LVT-Politics Lessons

For Georgist advocacy, Proposition 13 illustrates several political dynamics:

  • Incumbent resistance to land-based taxation. The revolt demonstrated that existing property owners can mobilize overwhelming political force to cap or reduce taxes on land and improvements, even when the pre-existing system was closer to a market-value property tax. This is the same political dynamic that ended Vancouver's land-value-only tax experiment in the 1980s. [VERIFY: direct causal claim about Vancouver's repeal being driven by the same political logic — England's work is cited in the corpus but the specific mechanism needs confirmation.]
  • Tax capitalization cuts both ways. As documented on this wiki's tax capitalization page, cutting taxes on land raises its price. Proposition 13's tax cut thus capitalized into higher California property prices — benefiting owners at the time of passage but raising the cost of entry for subsequent buyers. This is the mirror image of the LVT transition wealth shock: a tax cut produces a one-time windfall for incumbents and higher prices for newcomers, just as a tax increase produces a one-time loss for incumbents and lower prices for newcomers.
  • Assessment limits distort the base. By freezing assessments below market value, Proposition 13 undermined the informational function that accurate assessment plays in any property-tax system — including a potential land value tax. The resulting disparities illustrate why assessment quality is treated as the binding practical constraint in LVT implementation, as discussed on the land cannot be assessed objection page.
  • The revolt as a cautionary tale for transition design. The political backlash that produced Proposition 13 followed a period of rapidly rising property assessments driven by inflation and housing-price appreciation. This underscores the importance of phased transition and relief mechanisms in any move toward heavier land taxation — the same concern addressed in the LVT transition wealth shock objection.

Legacy and Spread

Proposition 13 inspired similar tax-cap measures in other U.S. states, including Massachusetts (Proposition 2½, 1980) and others. [CITATION NEEDED: comprehensive list of states that enacted Proposition 13–style caps and their specific provisions.] The measure remains in effect in California as of 2026, with some modifications by subsequent ballot initiatives. [VERIFY: specific modifications and their dates — not supplied in corpus.]

See Also

Sources

  1. Robert Andelson (ed.), Land Value Taxation Around the World, 2001. Wiley — used for the US property-tax revolt context in the comparative LVT literature. [VERIFY: specific chapter or page references not confirmed.]
  2. Christopher England, "Land Value Taxation in Vancouver: Rent-Seeking and the Tax Revolt," American Journal of Economics and Sociology, 2018. Wiley — used for the transitional-gains-trap framing applied to a parallel property-tax revolt case.
  3. This wiki's tax capitalization page — used for the conceptual connection between tax cuts, price capitalization, and the mirror image of LVT transition effects.
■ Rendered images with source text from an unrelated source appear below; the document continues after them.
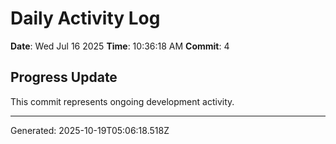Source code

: # Daily Activity Log

**Date**: Wed Jul 16 2025
**Time**: 10:36:18 AM
**Commit**: 4

## Progress Update

This commit represents ongoing development activity.

---
Generated: 2025-10-19T05:06:18.518Z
[CITATION NEEDED: A primary source for Proposition 13's specific provisions — the ballot text, California Constitution Article XIIIA, or an authoritative legal/policy analysis (e.g., California Legislative Analyst's Office report). The mechanics described above (1% cap, 2% annual assessment limit, 1975–76 rollback, reassessment-on-sale) are widely reported but were not verified against a supplied primary source in this session.]

[CITATION NEEDED: Empirical studies on Proposition 13's lock-in effects, its impact on California housing prices, labor mobility, and local government finance — none were supplied in the corpus.]

[CITATION NEEDED: Academic analysis of Proposition 13's relationship to LVT politics specifically — whether any Georgist or public-finance scholar has explicitly used it as a case study in LVT transition design.]